Vários países passaram pela crise de 2008 e se recuperaram em 2013 ou 2014. Mesmo com o crescimento da economia, lá continua havendo concentração das riquezas, por causa das reformas neoliberais, da desregulamentação.

O corte de gastos sociais e de direitos trabalhistas, a diminuição dos impostos… nada disso é solução, porque tudo contribui para o aumento da desigualdade. Nos Estados Unidos, por exemplo, o [Donald] Trump reduziu o imposto de renda das pessoas jurídicas em 20%, com a ideia de que, se o Estado cobrar menos impostos, vai sobrar mais dinheiro para investimentos. Isso é uma falácia. O dinheiro que sobra é reinvestido no capital financeiro.

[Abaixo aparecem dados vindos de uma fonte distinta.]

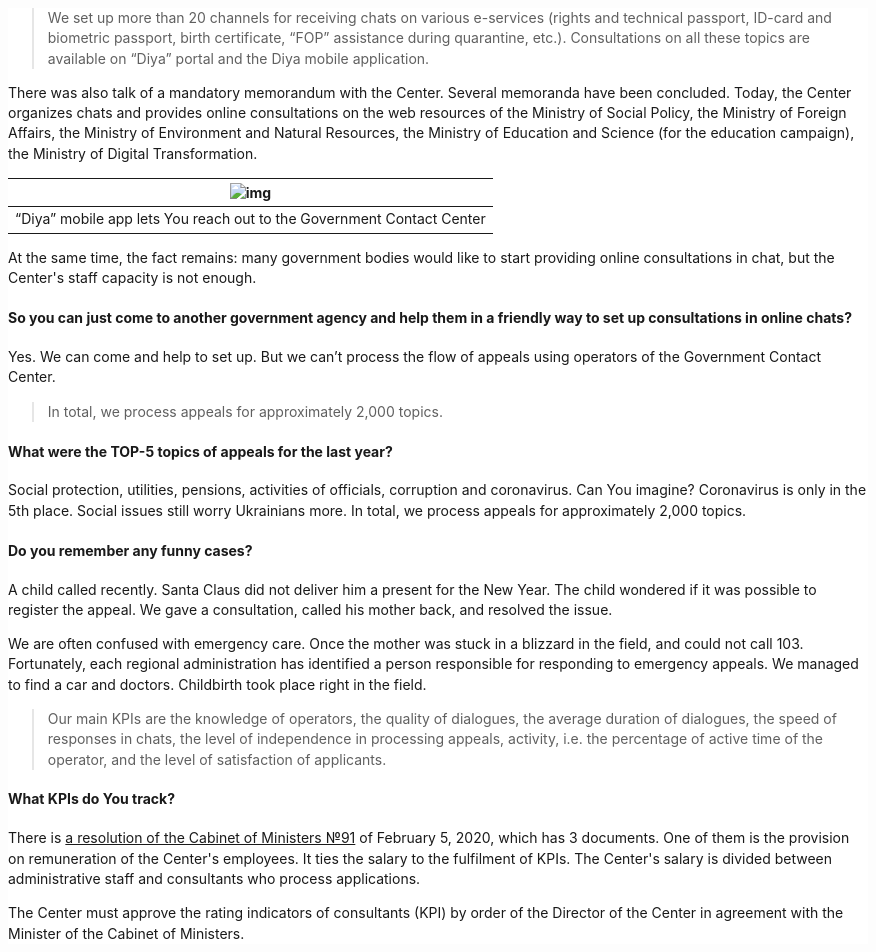 > We set up more than 20 channels for receiving chats on various e-services (rights and technical passport, ID-card and biometric passport, birth certificate, “FOP” assistance during quarantine, etc.). Consultations on all these topics are available on “Diya” portal and the Diya mobile application.

There was also talk of a mandatory memorandum with the Center. Several memoranda have been concluded. Today, the Center organizes chats and provides online consultations on the web resources of the Ministry of Social Policy, the Ministry of Foreign Affairs, the Ministry of Environment and Natural Resources, the Ministry of Education and Science (for the education campaign), the Ministry of Digital Transformation.

| ![img](/images/ucc/diia-support-channels.jpg) |
| :---: |
| “Diya” mobile app lets You reach out to the Government Contact Center |

At the same time, the fact remains: many government bodies would like to start providing online consultations in chat, but the Center's staff capacity is not enough.

#### So you can just come to another government agency and help them in a friendly way to set up consultations in online chats?
Yes. We can come and help to set up. But we can’t process the flow of appeals using operators of the Government Contact Center.

> In total, we process appeals for approximately 2,000 topics.

#### What were the TOP-5 topics of appeals for the last year?
Social protection, utilities, pensions, activities of officials, corruption and coronavirus. Can You imagine? Coronavirus is only in the 5th place. Social issues still worry Ukrainians more. In total, we process appeals for approximately 2,000 topics.

#### Do you remember any funny cases?
A child called recently. Santa Claus did not deliver him a present for the New Year. The child wondered if it was possible to register the appeal. We gave a consultation, called his mother back, and resolved the issue.

We are often confused with emergency care. Once the mother was stuck in a blizzard in the field, and could not call 103. Fortunately, each regional administration has identified a person responsible for responding to emergency appeals. We managed to find a car and doctors. Childbirth took place right in the field.

> Our main KPIs are the knowledge of operators, the quality of dialogues, the average duration of dialogues, the speed of responses in chats, the level of independence in processing appeals, activity, i.e. the percentage of active time of the operator, and the level of satisfaction of applicants.

#### What KPIs do You track?
There is [a resolution of the Cabinet of Ministers №91](https://zakon.rada.gov.ua/laws/show/91-2020-%D0%BF#Text) of February 5, 2020, which has 3 documents. One of them is the provision on remuneration of the Center's employees. It ties the salary to the fulfilment of KPIs. The Center's salary is divided between administrative staff and consultants who process applications.

The Center must approve the rating indicators of consultants (KPI) by order of the Director of the Center in agreement with the Minister of the Cabinet of Ministers.
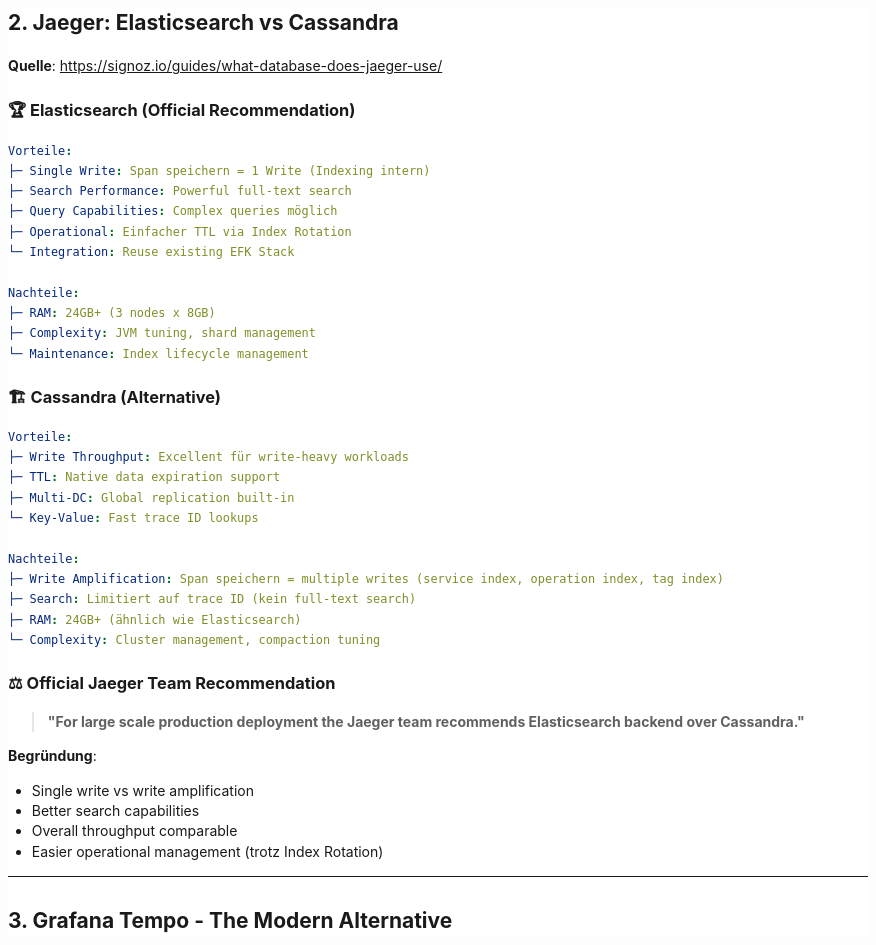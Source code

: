 ## 2. Jaeger: Elasticsearch vs Cassandra

**Quelle**: https://signoz.io/guides/what-database-does-jaeger-use/

### 🏆 Elasticsearch (Official Recommendation)

```yaml
Vorteile:
├─ Single Write: Span speichern = 1 Write (Indexing intern)
├─ Search Performance: Powerful full-text search
├─ Query Capabilities: Complex queries möglich
├─ Operational: Einfacher TTL via Index Rotation
└─ Integration: Reuse existing EFK Stack

Nachteile:
├─ RAM: 24GB+ (3 nodes x 8GB)
├─ Complexity: JVM tuning, shard management
└─ Maintenance: Index lifecycle management
```

### 🏗️ Cassandra (Alternative)

```yaml
Vorteile:
├─ Write Throughput: Excellent für write-heavy workloads
├─ TTL: Native data expiration support
├─ Multi-DC: Global replication built-in
└─ Key-Value: Fast trace ID lookups

Nachteile:
├─ Write Amplification: Span speichern = multiple writes (service index, operation index, tag index)
├─ Search: Limitiert auf trace ID (kein full-text search)
├─ RAM: 24GB+ (ähnlich wie Elasticsearch)
└─ Complexity: Cluster management, compaction tuning
```

### ⚖️ Official Jaeger Team Recommendation

> **"For large scale production deployment the Jaeger team recommends Elasticsearch backend over Cassandra."**

**Begründung**:
- Single write vs write amplification
- Better search capabilities
- Overall throughput comparable
- Easier operational management (trotz Index Rotation)

---

## 3. Grafana Tempo - The Modern Alternative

Isso também se aplica ao Brasil, ou aqui a crise nos afetou de outra forma?

No caso do Brasil, a gente observa, em parte, esse movimento global, desde 2014. Porque, até aquele ano, a gente estava fora desse movimento. Tivemos um período, de pelo menos dez anos, de uma queda enorme na desigualdade de renda.

O golpe parlamentar foi a oportunidade de se colocar em curso no Brasil esse programa ultraliberal, neoliberal, como acontece na maior parte dos países do mundo. Vem toda a ideia da austeridade econômica, de se buscar o ajuste fiscal a qualquer preço - cortando gastos sociais, cortando investimentos, mas sem gastos despesas financeiras.

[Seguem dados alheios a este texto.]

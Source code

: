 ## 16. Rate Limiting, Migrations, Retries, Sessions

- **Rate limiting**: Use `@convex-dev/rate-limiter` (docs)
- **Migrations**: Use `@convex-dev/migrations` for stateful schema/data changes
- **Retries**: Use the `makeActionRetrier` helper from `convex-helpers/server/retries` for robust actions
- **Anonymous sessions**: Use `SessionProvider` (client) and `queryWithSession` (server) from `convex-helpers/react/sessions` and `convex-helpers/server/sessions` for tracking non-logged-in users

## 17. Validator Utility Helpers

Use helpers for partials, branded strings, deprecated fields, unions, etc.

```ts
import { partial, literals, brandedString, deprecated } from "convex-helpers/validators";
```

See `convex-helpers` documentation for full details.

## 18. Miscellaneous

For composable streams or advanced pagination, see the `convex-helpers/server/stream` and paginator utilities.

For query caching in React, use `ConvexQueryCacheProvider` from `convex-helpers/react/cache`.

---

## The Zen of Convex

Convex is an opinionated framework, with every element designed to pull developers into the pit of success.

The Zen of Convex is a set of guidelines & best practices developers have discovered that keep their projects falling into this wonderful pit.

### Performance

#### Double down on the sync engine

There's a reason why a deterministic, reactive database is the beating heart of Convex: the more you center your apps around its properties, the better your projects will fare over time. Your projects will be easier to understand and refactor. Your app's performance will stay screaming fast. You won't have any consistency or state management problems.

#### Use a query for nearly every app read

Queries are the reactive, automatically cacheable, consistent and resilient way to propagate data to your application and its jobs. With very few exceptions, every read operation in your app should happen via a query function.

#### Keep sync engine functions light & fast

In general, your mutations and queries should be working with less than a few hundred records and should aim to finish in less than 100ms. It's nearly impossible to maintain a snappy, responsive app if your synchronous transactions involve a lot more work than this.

Esse programa, implantado no Brasil, levou à reforma trabalhista e colocou a economia em recessão, em nome da redução da inflação. A forma mais rápida de se controlar a inflação é aumentar o desemprego, porque cai a renda do trabalhador, as pessoas não compram e os preços não sobem. Por outro lado, o ajuste fiscal vem por meio de cortes de gastos sociais.

Essas decisões, de política econômica, minam todos os instrumentos de redistribuição da renda. A taxa de juros nominal, que esteve elevada por muito tempo, agora caiu. Mas a taxa real, que leva em conta a inflação, ainda é muito elevada.

Então, na recessão, o sistema financeiro também ganha. Porque o juro aumenta, para controlar a inflação. E, mesmo quando a taxa de juros nominal cai um pouco, o juro real ainda é elevado… enfim, a gente continua transferindo para os detentores da riqueza financeira, que aplicam em títulos públicos, uma parcela enorme de riquezas.

A desigualdade no Brasil tem a ver com o aumento da pobreza, que já está em curso no nosso país, está relacionada também à adoção desse modelo neoliberal.